▸ **Activity**
Scan the records for the word "some". Return each line where it is found.

▸ **Task input**
"""

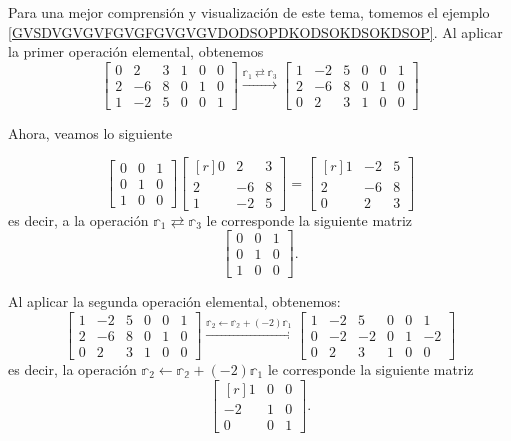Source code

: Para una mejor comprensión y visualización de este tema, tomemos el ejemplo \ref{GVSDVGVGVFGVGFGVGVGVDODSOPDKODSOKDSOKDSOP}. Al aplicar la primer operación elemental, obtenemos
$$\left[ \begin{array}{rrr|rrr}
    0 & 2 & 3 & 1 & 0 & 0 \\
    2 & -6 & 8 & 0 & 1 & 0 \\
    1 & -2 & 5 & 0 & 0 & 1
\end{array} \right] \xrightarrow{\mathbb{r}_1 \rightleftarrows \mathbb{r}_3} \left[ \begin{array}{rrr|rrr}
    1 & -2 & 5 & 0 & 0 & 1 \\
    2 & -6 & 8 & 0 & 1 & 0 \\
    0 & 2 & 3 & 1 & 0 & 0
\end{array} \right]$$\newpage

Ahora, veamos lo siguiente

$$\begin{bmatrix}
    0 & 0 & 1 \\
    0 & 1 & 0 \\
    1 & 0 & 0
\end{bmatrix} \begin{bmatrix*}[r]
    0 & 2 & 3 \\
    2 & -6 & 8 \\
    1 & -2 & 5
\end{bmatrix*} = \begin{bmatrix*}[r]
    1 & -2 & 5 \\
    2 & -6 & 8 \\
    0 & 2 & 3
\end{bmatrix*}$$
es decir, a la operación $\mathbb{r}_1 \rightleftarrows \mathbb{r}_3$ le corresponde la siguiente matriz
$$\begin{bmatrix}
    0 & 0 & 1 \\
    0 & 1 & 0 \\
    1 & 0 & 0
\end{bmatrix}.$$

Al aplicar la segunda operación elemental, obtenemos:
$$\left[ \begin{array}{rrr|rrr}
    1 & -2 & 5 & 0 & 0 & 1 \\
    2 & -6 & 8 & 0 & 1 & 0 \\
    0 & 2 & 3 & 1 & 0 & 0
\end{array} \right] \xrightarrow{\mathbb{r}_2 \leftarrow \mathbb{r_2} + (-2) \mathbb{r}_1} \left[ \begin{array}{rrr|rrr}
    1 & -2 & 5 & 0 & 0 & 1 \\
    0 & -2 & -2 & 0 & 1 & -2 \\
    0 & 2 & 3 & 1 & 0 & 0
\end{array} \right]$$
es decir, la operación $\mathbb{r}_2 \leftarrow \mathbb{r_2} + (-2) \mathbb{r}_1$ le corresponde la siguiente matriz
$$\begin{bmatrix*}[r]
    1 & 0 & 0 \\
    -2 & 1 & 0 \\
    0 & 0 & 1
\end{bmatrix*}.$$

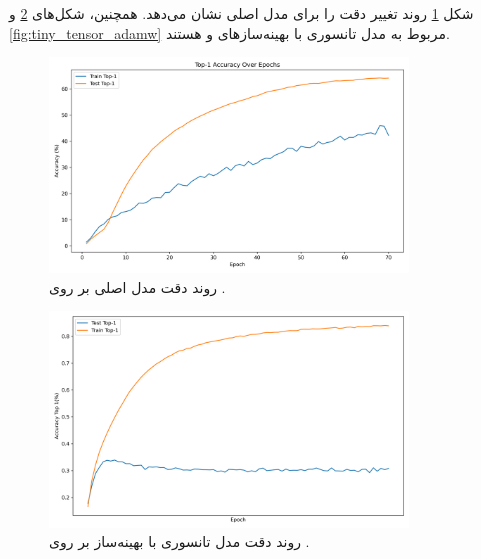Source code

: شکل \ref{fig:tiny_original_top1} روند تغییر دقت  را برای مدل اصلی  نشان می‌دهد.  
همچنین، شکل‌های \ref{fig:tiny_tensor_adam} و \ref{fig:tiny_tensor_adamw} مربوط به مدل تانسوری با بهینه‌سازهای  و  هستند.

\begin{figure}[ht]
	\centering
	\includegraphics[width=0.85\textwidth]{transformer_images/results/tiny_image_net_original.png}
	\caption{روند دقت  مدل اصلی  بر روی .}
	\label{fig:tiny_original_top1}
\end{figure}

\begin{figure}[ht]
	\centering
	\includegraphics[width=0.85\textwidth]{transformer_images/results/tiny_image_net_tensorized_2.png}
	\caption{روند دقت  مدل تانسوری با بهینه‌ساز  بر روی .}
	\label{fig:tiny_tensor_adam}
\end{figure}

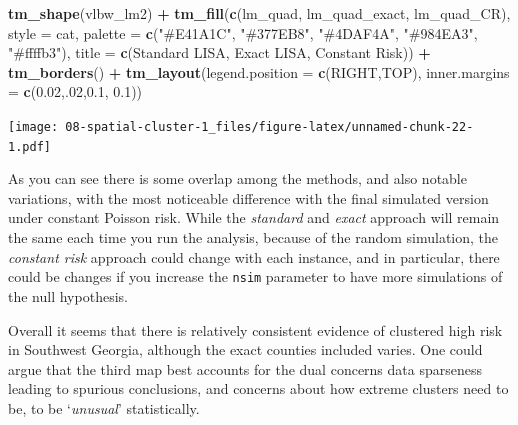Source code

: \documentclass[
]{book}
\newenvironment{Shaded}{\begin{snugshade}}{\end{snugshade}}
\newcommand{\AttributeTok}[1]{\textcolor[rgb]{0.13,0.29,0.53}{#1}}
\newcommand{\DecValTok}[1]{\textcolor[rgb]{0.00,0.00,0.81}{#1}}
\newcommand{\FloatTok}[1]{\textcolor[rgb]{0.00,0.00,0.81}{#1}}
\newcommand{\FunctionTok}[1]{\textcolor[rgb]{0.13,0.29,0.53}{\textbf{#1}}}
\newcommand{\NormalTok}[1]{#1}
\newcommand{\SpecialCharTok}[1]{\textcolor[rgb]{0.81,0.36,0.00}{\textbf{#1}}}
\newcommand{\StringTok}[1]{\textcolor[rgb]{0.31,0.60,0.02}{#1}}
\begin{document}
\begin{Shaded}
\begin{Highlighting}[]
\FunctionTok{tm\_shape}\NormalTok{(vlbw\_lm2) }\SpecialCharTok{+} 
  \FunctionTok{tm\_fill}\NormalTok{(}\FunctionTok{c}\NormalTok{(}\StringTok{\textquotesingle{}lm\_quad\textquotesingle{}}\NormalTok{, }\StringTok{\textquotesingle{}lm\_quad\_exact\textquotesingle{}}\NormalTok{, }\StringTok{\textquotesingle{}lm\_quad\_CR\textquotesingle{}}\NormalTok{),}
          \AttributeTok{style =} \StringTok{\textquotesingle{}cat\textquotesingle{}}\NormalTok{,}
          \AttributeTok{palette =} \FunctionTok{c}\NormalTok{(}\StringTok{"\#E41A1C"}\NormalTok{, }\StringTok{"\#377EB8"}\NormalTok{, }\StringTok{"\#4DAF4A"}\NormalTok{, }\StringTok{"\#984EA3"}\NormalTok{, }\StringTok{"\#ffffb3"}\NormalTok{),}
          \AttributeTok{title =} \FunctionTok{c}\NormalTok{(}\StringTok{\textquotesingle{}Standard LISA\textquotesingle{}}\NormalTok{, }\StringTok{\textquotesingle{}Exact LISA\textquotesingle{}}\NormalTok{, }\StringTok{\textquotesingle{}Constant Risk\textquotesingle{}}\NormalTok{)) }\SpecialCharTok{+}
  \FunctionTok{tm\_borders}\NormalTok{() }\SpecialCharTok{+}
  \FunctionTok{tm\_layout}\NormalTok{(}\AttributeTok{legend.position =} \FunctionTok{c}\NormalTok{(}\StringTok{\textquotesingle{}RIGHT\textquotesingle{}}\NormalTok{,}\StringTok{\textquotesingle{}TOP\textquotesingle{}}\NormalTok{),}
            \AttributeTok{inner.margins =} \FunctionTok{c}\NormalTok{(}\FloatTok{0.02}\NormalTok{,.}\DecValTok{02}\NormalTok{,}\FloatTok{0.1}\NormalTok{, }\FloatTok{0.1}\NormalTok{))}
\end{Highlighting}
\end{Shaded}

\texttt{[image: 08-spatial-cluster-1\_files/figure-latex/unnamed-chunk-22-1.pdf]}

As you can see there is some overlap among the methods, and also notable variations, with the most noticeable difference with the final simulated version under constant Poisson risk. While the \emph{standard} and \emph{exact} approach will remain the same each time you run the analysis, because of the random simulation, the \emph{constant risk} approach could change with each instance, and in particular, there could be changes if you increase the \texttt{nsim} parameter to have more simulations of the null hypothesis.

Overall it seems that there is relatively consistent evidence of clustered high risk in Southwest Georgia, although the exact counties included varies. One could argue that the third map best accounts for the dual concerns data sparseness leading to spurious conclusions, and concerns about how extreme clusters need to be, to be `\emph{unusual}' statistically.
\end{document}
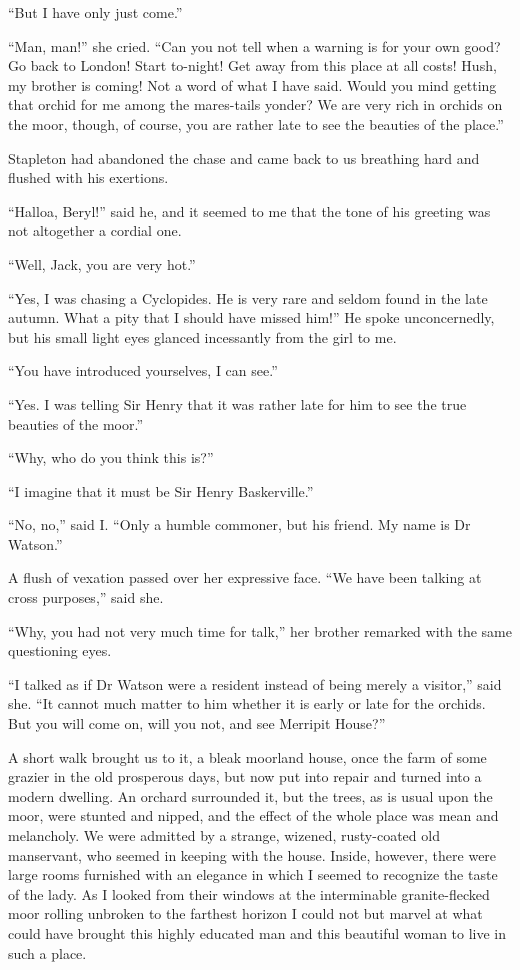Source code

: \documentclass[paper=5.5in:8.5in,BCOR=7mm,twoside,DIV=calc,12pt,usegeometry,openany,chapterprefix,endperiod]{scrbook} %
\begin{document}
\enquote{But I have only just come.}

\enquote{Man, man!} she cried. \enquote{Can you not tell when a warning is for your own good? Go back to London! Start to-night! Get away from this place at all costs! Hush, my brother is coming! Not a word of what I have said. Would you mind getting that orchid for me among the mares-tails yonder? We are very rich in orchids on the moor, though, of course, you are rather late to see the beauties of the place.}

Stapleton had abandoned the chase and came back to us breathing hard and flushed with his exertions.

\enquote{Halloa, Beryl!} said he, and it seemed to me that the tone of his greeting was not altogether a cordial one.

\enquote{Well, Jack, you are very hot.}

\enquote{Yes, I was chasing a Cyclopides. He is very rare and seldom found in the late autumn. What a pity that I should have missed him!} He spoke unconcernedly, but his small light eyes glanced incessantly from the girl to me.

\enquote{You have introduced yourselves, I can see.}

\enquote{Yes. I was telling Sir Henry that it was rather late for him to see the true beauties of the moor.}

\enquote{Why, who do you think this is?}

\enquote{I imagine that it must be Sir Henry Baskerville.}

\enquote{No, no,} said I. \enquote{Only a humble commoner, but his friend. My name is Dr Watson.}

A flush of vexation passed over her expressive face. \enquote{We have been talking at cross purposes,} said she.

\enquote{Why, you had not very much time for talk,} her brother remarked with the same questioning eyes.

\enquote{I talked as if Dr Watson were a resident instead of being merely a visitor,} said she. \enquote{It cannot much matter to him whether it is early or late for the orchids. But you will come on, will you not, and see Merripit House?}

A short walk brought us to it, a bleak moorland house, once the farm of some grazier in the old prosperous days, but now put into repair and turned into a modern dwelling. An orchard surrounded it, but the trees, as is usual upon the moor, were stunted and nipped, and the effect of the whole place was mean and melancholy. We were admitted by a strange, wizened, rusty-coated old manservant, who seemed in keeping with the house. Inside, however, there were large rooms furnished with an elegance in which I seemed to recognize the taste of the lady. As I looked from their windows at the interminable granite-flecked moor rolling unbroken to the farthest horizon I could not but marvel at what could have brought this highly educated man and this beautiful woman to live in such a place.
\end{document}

"""

▸ **Answer to this problem**
As you can see there is some overlap among the methods, and also notable variations, with the most noticeable difference with the final simulated version under constant Poisson risk. While the \emph{standard} and \emph{exact} approach will remain the same each time you run the analysis, because of the random simulation, the \emph{constant risk} approach could change with each instance, and in particular, there could be changes if you increase the \texttt{nsim} parameter to have more simulations of the null hypothesis.
A short walk brought us to it, a bleak moorland house, once the farm of some grazier in the old prosperous days, but now put into repair and turned into a modern dwelling. An orchard surrounded it, but the trees, as is usual upon the moor, were stunted and nipped, and the effect of the whole place was mean and melancholy. We were admitted by a strange, wizened, rusty-coated old manservant, who seemed in keeping with the house. Inside, however, there were large rooms furnished with an elegance in which I seemed to recognize the taste of the lady. As I looked from their windows at the interminable granite-flecked moor rolling unbroken to the farthest horizon I could not but marvel at what could have brought this highly educated man and this beautiful woman to live in such a place.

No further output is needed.